By Kathryn Watson | Watchdog.org, Virginia Bureau
ALEXANDRIA, Va. — Perhaps the strongest argument made by advocates of Medicaid expansion — and the one Gov. Terry McAuliffe made on the campaign trail — is that it will bring Virginia tax dollars back to Virginia.
GREAT DEAL: Virginia receives $2.35 from the feds per capita in spending for every $1 it sends to Washington, D.C.
But expansion or not, Virginia already is taking far more dough from Washington’s proverbial cookie jar than it’s contributing.
In 2010, Virginia received $1.68 for every dollar it sent to Washington in federal taxes, or $2.35 in federal spending for every tax dollar paid per capita, according to a 2012 analysis by the left-leaning publication Mother Jones.
In that year, Virginia was second only to Alaska in terms of how much the federal government spent per capita, according to the U.S. Census Bureau — $17,000 for every man, woman and child.
Economists at George Mason University’s Mercatus Center have argued this federal spending is why Virginia weathered the Great Recession well — not necessarily because of state leadership’s stellar job creation skills, as former Gov. Bob McDonnell might have Virginians believe.
That dough was flowing Virginia’s way even before the Great Recession.
In 2005, Virginia received $1.51 in federal spending for every dollar it paid in taxes, according to data from the D.C.-based think tank, the Tax Foundation. The Economist reported that, from 1990 to 2009, the federal government spent $1.44 trillion in Virginia, but collected just $850 billion in taxes. That’s more than a $590 billion gap, if you don’t feel like crunching the numbers.

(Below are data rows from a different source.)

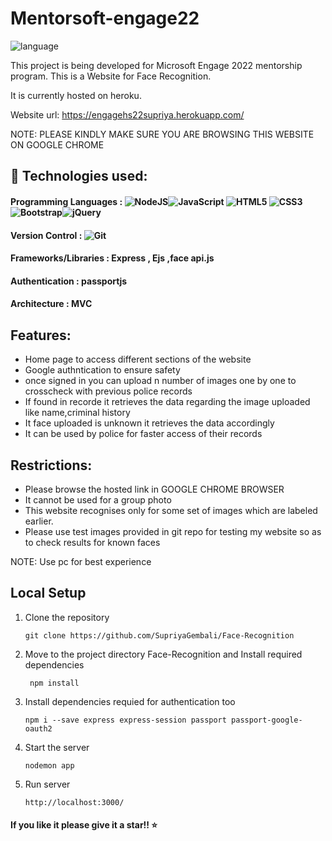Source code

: # Mentorsoft-engage22

![language](https://img.shields.io/badge/-Microsoft%20Engage%2022-bluevoilet)

This project is being developed for Microsoft Engage 2022 mentorship program. This is a Website for Face Recognition.

It is currently hosted on heroku.

Website url: <a href = "https://engagehs22supriya.herokuapp.com/" target = "_blank">https://engagehs22supriya.herokuapp.com/</a> 

NOTE: PLEASE KINDLY MAKE SURE YOU ARE BROWSING THIS WEBSITE ON GOOGLE CHROME




##  🚩 Technologies used:
#### Programming Languages : <img alt="NodeJS" src="https://img.shields.io/badge/node.js-%2343853D.svg?style=for-the-badge&logo=node-dot-js&logoColor=white"/><img alt="JavaScript" src="https://img.shields.io/badge/javascript-%23323330.svg?style=for-the-badge&logo=javascript&logoColor=%23F7DF1E"/> <img alt="HTML5" src="https://img.shields.io/badge/html5-%23E34F26.svg?style=for-the-badge&logo=html5&logoColor=white"/> <img alt="CSS3" src="https://img.shields.io/badge/css3-%231572B6.svg?style=for-the-badge&logo=css3&logoColor=white"/><img alt="Bootstrap" src="https://img.shields.io/badge/bootstrap-%23563D7C.svg?style=for-the-badge&logo=bootstrap&logoColor=white"/><img alt="jQuery" src="https://img.shields.io/badge/jquery-%230769AD.svg?style=for-the-badge&logo=jquery&logoColor=white"/>  
#### Version Control : <img alt="Git" src="https://img.shields.io/badge/git-%23F05033.svg?style=for-the-badge&logo=git&logoColor=white"/>  
####  Frameworks/Libraries : Express , Ejs ,face api.js
#### Authentication : passportjs 
#### Architecture : MVC


## Features:
  - Home page to access different sections of the website
  - Google authntication to ensure safety
  - once signed in you can upload n number of images one by one to crosscheck with previous police records
  - If found in recorde it retrieves the data regarding the image uploaded like name,criminal history 
  - It face uploaded is unknown it retrieves the data accordingly 
  - It can be used by police for faster access of their records 
  

## Restrictions:
  - Please browse the hosted link in GOOGLE CHROME BROWSER
  - It cannot be used for a group photo
  - This website recognises only for some set of images which are labeled earlier.
  - Please use test images provided in git repo for testing my website so as to check results for known faces 
  

NOTE: Use pc for best experience

## Local Setup
  1. Clone the repository

     ```
     git clone https://github.com/SupriyaGembali/Face-Recognition
     
     ```

  2. Move to the project directory Face-Recognition and Install required dependencies
  
     ```
      npm install 
     
     ```
  3. Install dependencies requied for authentication too
   
     ```
     npm i --save express express-session passport passport-google-oauth2
     
     ```
  
  3. Start the server
  
     ```
     nodemon app 
     
     ``` 
  3. Run server
  
     ```
     http://localhost:3000/
     
     ``` 


#### If you like it please give it a star!! ⭐



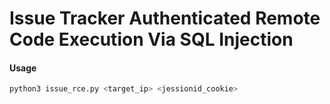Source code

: # Issue Tracker Authenticated Remote Code Execution Via SQL Injection

#### Usage
```bash
python3 issue_rce.py <target_ip> <jessionid_cookie>
```
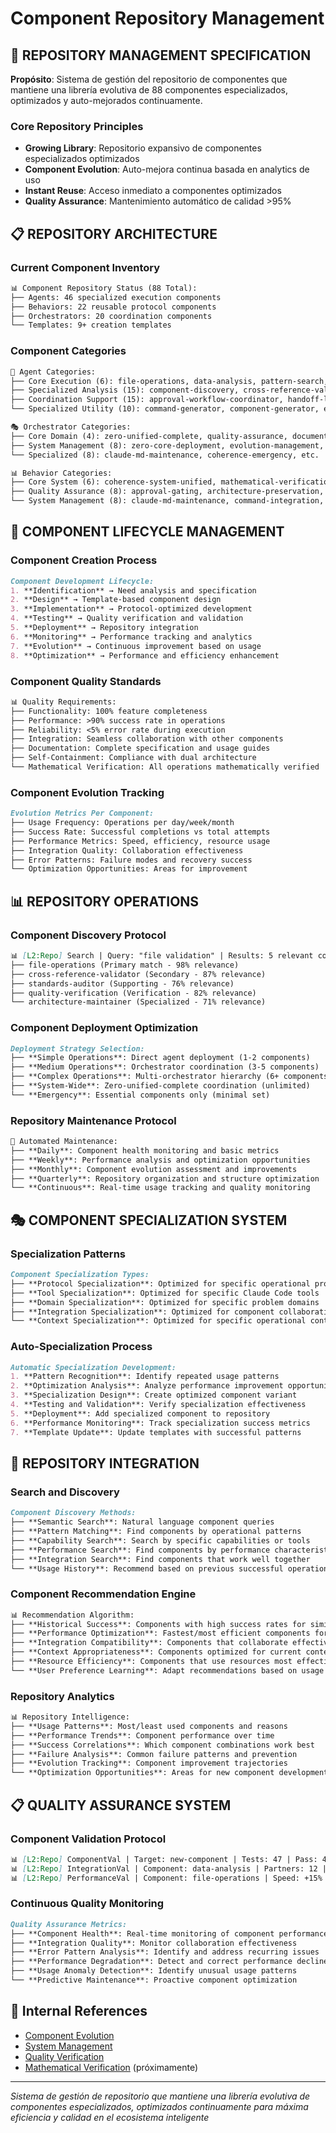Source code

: # Component Repository Management

## 🎯 REPOSITORY MANAGEMENT SPECIFICATION

**Propósito**: Sistema de gestión del repositorio de componentes que mantiene una librería evolutiva de 88 componentes especializados, optimizados y auto-mejorados continuamente.

### Core Repository Principles
- **Growing Library**: Repositorio expansivo de componentes especializados optimizados
- **Component Evolution**: Auto-mejora continua basada en analytics de uso  
- **Instant Reuse**: Acceso inmediato a componentes optimizados
- **Quality Assurance**: Mantenimiento automático de calidad >95%

## 📋 REPOSITORY ARCHITECTURE

### Current Component Inventory
```markdown
📊 Component Repository Status (88 Total):
├── Agents: 46 specialized execution components
├── Behaviors: 22 reusable protocol components
├── Orchestrators: 20 coordination components
└── Templates: 9+ creation templates
```

### Component Categories
```markdown
🚀 Agent Categories:
├── Core Execution (6): file-operations, data-analysis, pattern-search, web-intelligence, system-control, quality-verification
├── Specialized Analysis (15): component-discovery, cross-reference-validator, dependency-analyzer, etc.
├── Coordination Support (15): approval-workflow-coordinator, handoff-lifecycle-manager, etc.
└── Specialized Utility (10): command-generator, component-generator, etc.

🎭 Orchestrator Categories:
├── Core Domain (4): zero-unified-complete, quality-assurance, documentation-coordination, exploration-intelligence
├── System Management (8): zero-core-deployment, evolution-management, etc.
└── Specialized (8): claude-md-maintenance, coherence-emergency, etc.

📊 Behavior Categories:
├── Core System (6): coherence-system-unified, mathematical-verification-system-unified, etc.
├── Quality Assurance (8): approval-gating, architecture-preservation, etc.
└── System Management (8): claude-md-maintenance, command-integration, etc.
```

## 🚀 COMPONENT LIFECYCLE MANAGEMENT

### Component Creation Process
```markdown
Component Development Lifecycle:
1. **Identification** → Need analysis and specification
2. **Design** → Template-based component design
3. **Implementation** → Protocol-optimized development
4. **Testing** → Quality verification and validation
5. **Deployment** → Repository integration
6. **Monitoring** → Performance tracking and analytics
7. **Evolution** → Continuous improvement based on usage
8. **Optimization** → Performance and efficiency enhancement
```

### Component Quality Standards
```markdown
📊 Quality Requirements:
├── Functionality: 100% feature completeness
├── Performance: >90% success rate in operations
├── Reliability: <5% error rate during execution
├── Integration: Seamless collaboration with other components
├── Documentation: Complete specification and usage guides
├── Self-Containment: Compliance with dual architecture
└── Mathematical Verification: All operations mathematically verified
```

### Component Evolution Tracking
```markdown
Evolution Metrics Per Component:
├── Usage Frequency: Operations per day/week/month
├── Success Rate: Successful completions vs total attempts
├── Performance Metrics: Speed, efficiency, resource usage
├── Integration Quality: Collaboration effectiveness
├── Error Patterns: Failure modes and recovery success
└── Optimization Opportunities: Areas for improvement
```

## 📊 REPOSITORY OPERATIONS

### Component Discovery Protocol
```markdown
📊 [L2:Repo] Search | Query: "file validation" | Results: 5 relevant components
├── file-operations (Primary match - 98% relevance)
├── cross-reference-validator (Secondary - 87% relevance)
├── standards-auditor (Supporting - 76% relevance)
├── quality-verification (Verification - 82% relevance)
└── architecture-maintainer (Specialized - 71% relevance)
```

### Component Deployment Optimization
```markdown
Deployment Strategy Selection:
├── **Simple Operations**: Direct agent deployment (1-2 components)
├── **Medium Operations**: Orchestrator coordination (3-5 components)
├── **Complex Operations**: Multi-orchestrator hierarchy (6+ components)
├── **System-Wide**: Zero-unified-complete coordination (unlimited)
└── **Emergency**: Essential components only (minimal set)
```

### Repository Maintenance Protocol
```markdown
🔧 Automated Maintenance:
├── **Daily**: Component health monitoring and basic metrics
├── **Weekly**: Performance analysis and optimization opportunities
├── **Monthly**: Component evolution assessment and improvements
├── **Quarterly**: Repository organization and structure optimization
└── **Continuous**: Real-time usage tracking and quality monitoring
```

## 🎭 COMPONENT SPECIALIZATION SYSTEM

### Specialization Patterns
```markdown
Component Specialization Types:
├── **Protocol Specialization**: Optimized for specific operational protocols
├── **Tool Specialization**: Optimized for specific Claude Code tools
├── **Domain Specialization**: Optimized for specific problem domains
├── **Integration Specialization**: Optimized for component collaboration
└── **Context Specialization**: Optimized for specific operational contexts
```

### Auto-Specialization Process
```markdown
Automatic Specialization Development:
1. **Pattern Recognition**: Identify repeated usage patterns
2. **Optimization Analysis**: Analyze performance improvement opportunities  
3. **Specialization Design**: Create optimized component variant
4. **Testing and Validation**: Verify specialization effectiveness
5. **Deployment**: Add specialized component to repository
6. **Performance Monitoring**: Track specialization success metrics
7. **Template Update**: Update templates with successful patterns
```

## 🔧 REPOSITORY INTEGRATION

### Search and Discovery
```markdown
Component Discovery Methods:
├── **Semantic Search**: Natural language component queries
├── **Pattern Matching**: Find components by operational patterns
├── **Capability Search**: Search by specific capabilities or tools
├── **Performance Search**: Find components by performance characteristics
├── **Integration Search**: Find components that work well together
└── **Usage History**: Recommend based on previous successful operations
```

### Component Recommendation Engine
```markdown
📊 Recommendation Algorithm:
├── **Historical Success**: Components with high success rates for similar tasks
├── **Performance Optimization**: Fastest/most efficient components for task type
├── **Integration Compatibility**: Components that collaborate effectively
├── **Context Appropriateness**: Components optimized for current context
├── **Resource Efficiency**: Components that use resources most effectively
└── **User Preference Learning**: Adapt recommendations based on usage patterns
```

### Repository Analytics
```markdown
📊 Repository Intelligence:
├── **Usage Patterns**: Most/least used components and reasons
├── **Performance Trends**: Component performance over time
├── **Success Correlations**: Which component combinations work best
├── **Failure Analysis**: Common failure patterns and prevention
├── **Evolution Tracking**: Component improvement trajectories
└── **Optimization Opportunities**: Areas for new component development
```

## 📋 QUALITY ASSURANCE SYSTEM

### Component Validation Protocol
```markdown
📊 [L2:Repo] ComponentVal | Target: new-component | Tests: 47 | Pass: 45 | Success: 95.7% | State: VALID
📊 [L2:Repo] IntegrationVal | Component: data-analysis | Partners: 12 | Success: >90% | State: VALID
📊 [L2:Repo] PerformanceVal | Component: file-operations | Speed: +15% | Efficiency: +12% | State: ENHANCED
```

### Continuous Quality Monitoring
```markdown
Quality Assurance Metrics:
├── **Component Health**: Real-time monitoring of component performance
├── **Integration Quality**: Monitor collaboration effectiveness
├── **Error Pattern Analysis**: Identify and address recurring issues
├── **Performance Degradation**: Detect and correct performance decline
├── **Usage Anomaly Detection**: Identify unusual usage patterns
└── **Predictive Maintenance**: Proactive component optimization
```

## 🔗 Internal References

- [Component Evolution](../../../architecture/component-evolution.md)
- [System Management](./README.md)
- [Quality Verification](../../../guides/advanced/component-playbook.md)
- [Mathematical Verification](../../implementation/mathematical-verification.md) (próximamente)

---

*Sistema de gestión de repositorio que mantiene una librería evolutiva de componentes especializados, optimizados continuamente para máxima eficiencia y calidad en el ecosistema inteligente*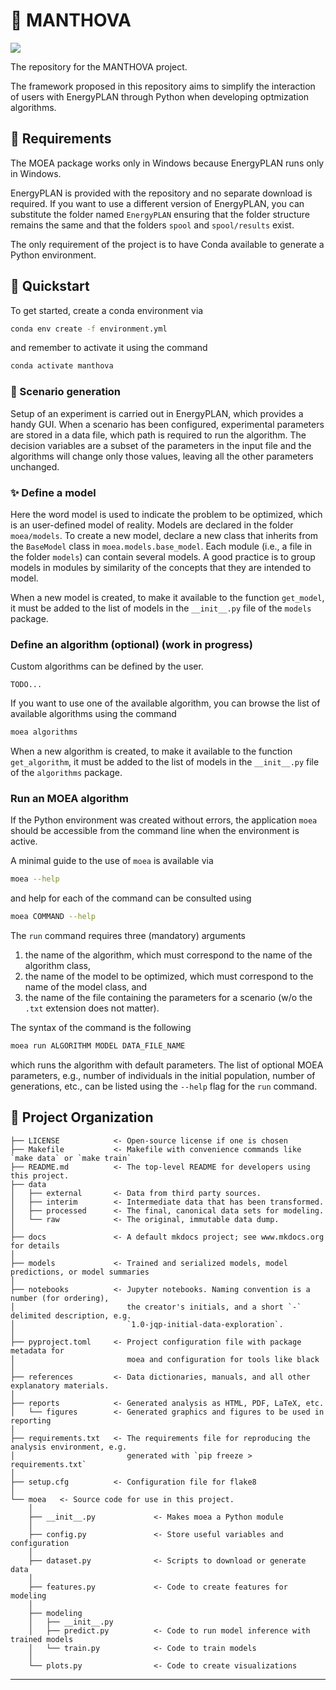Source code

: # :ship: MANTHOVA

<a target="_blank" href="https://cookiecutter-data-science.drivendata.org/">
    <img src="https://img.shields.io/badge/CCDS-Project%20template-328F97?logo=cookiecutter" />
</a>

The repository for the MANTHOVA project.

The framework proposed in this repository aims to simplify the interaction of users with
EnergyPLAN through Python when developing optmization algorithms.

## :page_with_curl: Requirements

The MOEA package works only in Windows because EnergyPLAN runs only in Windows.

EnergyPLAN is provided with the repository and no separate download is required.
If you want to use a different version of EnergyPLAN, you can substitute the folder
named ``EnergyPLAN`` ensuring that the folder structure remains the same and that
the folders ``spool`` and ``spool/results`` exist.

The only requirement of the project is to have Conda available to generate a Python environment.

## :rocket: Quickstart

To get started, create a conda environment via

```bash
conda env create -f environment.yml
```

and remember to activate it using the command

```bash
conda activate manthova
```

### :movie_camera: Scenario generation

Setup of an experiment is carried out in EnergyPLAN, which provides a handy GUI.
When a scenario has been configured, experimental parameters are stored in a data file, which path is required to run the algorithm.
The decision variables are a subset of the parameters in the input file and the algorithms will change only those values, leaving all the other parameters unchanged.

### :sparkles: Define a model

Here the word model is used to indicate the problem to be optimized, which is an user-defined model of reality.
Models are declared in the folder ``moea/models``.
To create a new model, declare a new class that inherits from the ``BaseModel`` class in ``moea.models.base_model``.
Each module (i.e., a file in the folder ``models``) can contain several models.
A good practice is to group models in modules by similarity of the concepts that they are intended to model.

When a new model is created, to make it available to the function ``get_model``, it must be added to the list of models in the ``__init__.py`` file of the ``models`` package.

### Define an algorithm (optional) (work in progress)

Custom algorithms can be defined by the user.

    TODO...

If you want to use one of the available algorithm, you can browse the list of available algorithms using the command

```bash
moea algorithms
```

When a new algorithm is created, to make it available to the function ``get_algorithm``, it must be added to the list of models in the ``__init__.py`` file of the ``algorithms`` package.

### Run an MOEA algorithm

If the Python environment was created without errors, the application ``moea`` should be accessible from the command line when the environment is active.

A minimal guide to the use of ``moea`` is available via

```bash
moea --help
```

and help for each of the command can be consulted using

```bash
moea COMMAND --help
```

The ``run`` command requires three (mandatory) arguments

1. the name of the algorithm, which must correspond to the name of the algorithm class,
2. the name of the model to be optimized, which must correspond to the name of the model class, and
3. the name of the file containing the parameters for a scenario (w/o the ``.txt`` extension does not matter).

The syntax of the command is the following

```bash
moea run ALGORITHM MODEL DATA_FILE_NAME
```

which runs the algorithm with default parameters.
The list of optional MOEA parameters, e.g., number of individuals in the initial population, number of generations, etc., can be listed using the ``--help`` flag for the ``run`` command.

## :briefcase: Project Organization

```
├── LICENSE            <- Open-source license if one is chosen
├── Makefile           <- Makefile with convenience commands like `make data` or `make train`
├── README.md          <- The top-level README for developers using this project.
├── data
│   ├── external       <- Data from third party sources.
│   ├── interim        <- Intermediate data that has been transformed.
│   ├── processed      <- The final, canonical data sets for modeling.
│   └── raw            <- The original, immutable data dump.
│
├── docs               <- A default mkdocs project; see www.mkdocs.org for details
│
├── models             <- Trained and serialized models, model predictions, or model summaries
│
├── notebooks          <- Jupyter notebooks. Naming convention is a number (for ordering),
│                         the creator's initials, and a short `-` delimited description, e.g.
│                         `1.0-jqp-initial-data-exploration`.
│
├── pyproject.toml     <- Project configuration file with package metadata for
│                         moea and configuration for tools like black
│
├── references         <- Data dictionaries, manuals, and all other explanatory materials.
│
├── reports            <- Generated analysis as HTML, PDF, LaTeX, etc.
│   └── figures        <- Generated graphics and figures to be used in reporting
│
├── requirements.txt   <- The requirements file for reproducing the analysis environment, e.g.
│                         generated with `pip freeze > requirements.txt`
│
├── setup.cfg          <- Configuration file for flake8
│
└── moea   <- Source code for use in this project.
    │
    ├── __init__.py             <- Makes moea a Python module
    │
    ├── config.py               <- Store useful variables and configuration
    │
    ├── dataset.py              <- Scripts to download or generate data
    │
    ├── features.py             <- Code to create features for modeling
    │
    ├── modeling
    │   ├── __init__.py
    │   ├── predict.py          <- Code to run model inference with trained models
    │   └── train.py            <- Code to train models
    │
    └── plots.py                <- Code to create visualizations
```

--------

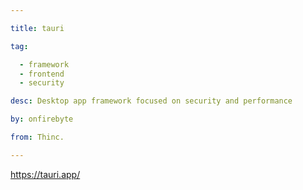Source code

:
 ```yaml
---

title: tauri 

tag: 

  - framework
  - frontend
  - security 

desc: Desktop app framework focused on security and performance 

by: onfirebyte 

from: Thinc. 

---
```




https://tauri.app/ 

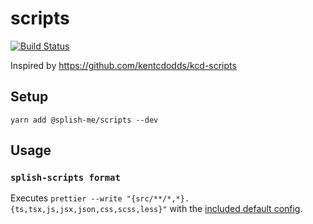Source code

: # scripts

[![Build Status](https://travis-ci.org/splish-me/scripts.svg?branch=master)](https://travis-ci.org/splish-me/scripts)

Inspired by https://github.com/kentcdodds/kcd-scripts

## Setup

```
yarn add @splish-me/scripts --dev
```

## Usage

### `splish-scripts format`

Executes `prettier --write "{src/**/*,*}.{ts,tsx,js,jsx,json,css,scss,less}"` with the [included default config](src/configs/prettierrc.json).
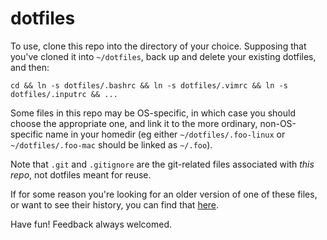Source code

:# dotfiles

To use, clone this repo into the directory of your choice. Supposing that you've cloned it into `~/dotfiles`, back up and delete your existing dotfiles, and then:

```
cd && ln -s dotfiles/.bashrc && ln -s dotfiles/.vimrc && ln -s dotfiles/.inputrc && ...
```

Some files in this repo may be OS-specific, in which case you should choose the appropriate one, and link it to the more ordinary, non-OS-specific name in your homedir (eg either `~/dotfiles/.foo-linux` or `~/dotfiles/.foo-mac` should be linked as `~/.foo`).

Note that `.git` and `.gitignore` are the git-related files associated with *this repo*, not dotfiles meant for reuse.

If for some reason you're looking for an older version of one of these files, or want to see their history, you can find that [here](https://github.com/eggsyntax/dotfiles-old).

Have fun! Feedback always welcomed.
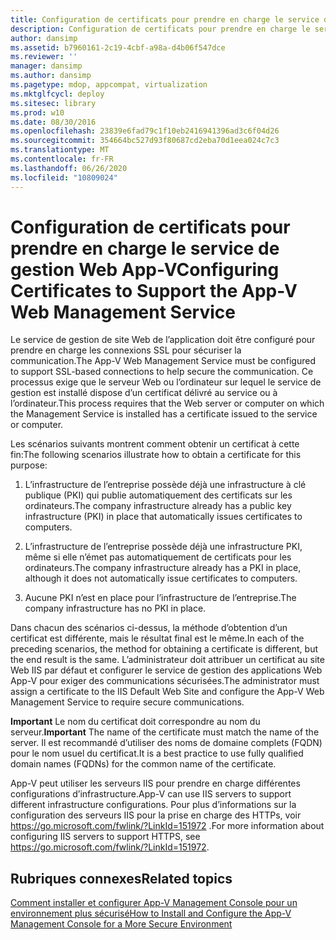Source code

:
 ```yaml
---
title: Configuration de certificats pour prendre en charge le service de gestion Web App-V
description: Configuration de certificats pour prendre en charge le service de gestion Web App-V
author: dansimp
ms.assetid: b7960161-2c19-4cbf-a98a-d4b06f547dce
ms.reviewer: ''
manager: dansimp
ms.author: dansimp
ms.pagetype: mdop, appcompat, virtualization
ms.mktglfcycl: deploy
ms.sitesec: library
ms.prod: w10
ms.date: 08/30/2016
ms.openlocfilehash: 23839e6fad79c1f10eb2416941396ad3c6f04d26
ms.sourcegitcommit: 354664bc527d93f80687cd2eba70d1eea024c7c3
ms.translationtype: MT
ms.contentlocale: fr-FR
ms.lasthandoff: 06/26/2020
ms.locfileid: "10809024"
---
```

# <span data-ttu-id="246bd-103">Configuration de certificats pour prendre en charge le service de gestion Web App-V</span><span class="sxs-lookup"><span data-stu-id="246bd-103">Configuring Certificates to Support the App-V Web Management Service</span></span>


<span data-ttu-id="246bd-104">Le service de gestion de site Web de l’application doit être configuré pour prendre en charge les connexions SSL pour sécuriser la communication.</span><span class="sxs-lookup"><span data-stu-id="246bd-104">The App-V Web Management Service must be configured to support SSL-based connections to help secure the communication.</span></span> <span data-ttu-id="246bd-105">Ce processus exige que le serveur Web ou l’ordinateur sur lequel le service de gestion est installé dispose d’un certificat délivré au service ou à l’ordinateur.</span><span class="sxs-lookup"><span data-stu-id="246bd-105">This process requires that the Web server or computer on which the Management Service is installed has a certificate issued to the service or computer.</span></span>

<span data-ttu-id="246bd-106">Les scénarios suivants montrent comment obtenir un certificat à cette fin:</span><span class="sxs-lookup"><span data-stu-id="246bd-106">The following scenarios illustrate how to obtain a certificate for this purpose:</span></span>

1.  <span data-ttu-id="246bd-107">L’infrastructure de l’entreprise possède déjà une infrastructure à clé publique (PKI) qui publie automatiquement des certificats sur les ordinateurs.</span><span class="sxs-lookup"><span data-stu-id="246bd-107">The company infrastructure already has a public key infrastructure (PKI) in place that automatically issues certificates to computers.</span></span>

2.  <span data-ttu-id="246bd-108">L’infrastructure de l’entreprise possède déjà une infrastructure PKI, même si elle n’émet pas automatiquement de certificats pour les ordinateurs.</span><span class="sxs-lookup"><span data-stu-id="246bd-108">The company infrastructure already has a PKI in place, although it does not automatically issue certificates to computers.</span></span>

3.  <span data-ttu-id="246bd-109">Aucune PKI n’est en place pour l’infrastructure de l’entreprise.</span><span class="sxs-lookup"><span data-stu-id="246bd-109">The company infrastructure has no PKI in place.</span></span>

<span data-ttu-id="246bd-110">Dans chacun des scénarios ci-dessus, la méthode d’obtention d’un certificat est différente, mais le résultat final est le même.</span><span class="sxs-lookup"><span data-stu-id="246bd-110">In each of the preceding scenarios, the method for obtaining a certificate is different, but the end result is the same.</span></span> <span data-ttu-id="246bd-111">L’administrateur doit attribuer un certificat au site Web IIS par défaut et configurer le service de gestion des applications Web App-V pour exiger des communications sécurisées.</span><span class="sxs-lookup"><span data-stu-id="246bd-111">The administrator must assign a certificate to the IIS Default Web Site and configure the App-V Web Management Service to require secure communications.</span></span>

<span data-ttu-id="246bd-112">**Important**  Le nom du certificat doit correspondre au nom du serveur.</span><span class="sxs-lookup"><span data-stu-id="246bd-112">**Important** The name of the certificate must match the name of the server.</span></span> <span data-ttu-id="246bd-113">Il est recommandé d’utiliser des noms de domaine complets (FQDN) pour le nom usuel du certificat.</span><span class="sxs-lookup"><span data-stu-id="246bd-113">It is a best practice to use fully qualified domain names (FQDNs) for the common name of the certificate.</span></span>

 

<span data-ttu-id="246bd-114">App-V peut utiliser les serveurs IIS pour prendre en charge différentes configurations d’infrastructure.</span><span class="sxs-lookup"><span data-stu-id="246bd-114">App-V can use IIS servers to support different infrastructure configurations.</span></span> <span data-ttu-id="246bd-115">Pour plus d’informations sur la configuration des serveurs IIS pour la prise en charge des HTTPs, voir <https://go.microsoft.com/fwlink/?LinkId=151972> .</span><span class="sxs-lookup"><span data-stu-id="246bd-115">For more information about configuring IIS servers to support HTTPS, see <https://go.microsoft.com/fwlink/?LinkId=151972>.</span></span>

## <span data-ttu-id="246bd-116">Rubriques connexes</span><span class="sxs-lookup"><span data-stu-id="246bd-116">Related topics</span></span>


[<span data-ttu-id="246bd-117">Comment installer et configurer App-V Management Console pour un environnement plus sécurisé</span><span class="sxs-lookup"><span data-stu-id="246bd-117">How to Install and Configure the App-V Management Console for a More Secure Environment</span></span>](how-to-install-and-configure-the-app-v-management-console-for-a-more-secure-environment.md)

If the federal government decides to scale back its spending, experts say it will hit Virginia’s economy hard, especially in the jobs arena. Roughly 30 percent of jobs in Virginia are public-sector jobs or jobs funded by federal contracts, giving the Old Dominion the second-lowest percentage of private sector-jobs in the nation. Only New Mexico has a lower percentage of private-sector jobs, according to Mercatus Center data.
“If (federal) government spending starts to slow at some point, (Virginia) will have a bigger issue with replacing jobs that might be lost from federal contracting,” Keith Hall, an economist with the Mercatus Center, told Watchdog.org in December.
Opponents of Medicaid expansion, which would cover 400,000 more state residents, say there’s no such thing as a free lunch. Even if the feds keep their promise to pay the bulk of the Medicaid bill, the tab will add to the ever-burgeoning federal debt of $17 trillion. And eventually, Virginians will feel the fallout.
“The national debt is nearly $17 trillion,” said Delegate Steve Landes, vice-chairman of Virginia’s Medicaid Innovation and Reform Commission, in a letter to fellow Republicans. “Eventually, the federal government is going to have to address its spending problems. When it does, Virginia taxpayers will almost certainly get stuck with the bill for Medicaid expansion.”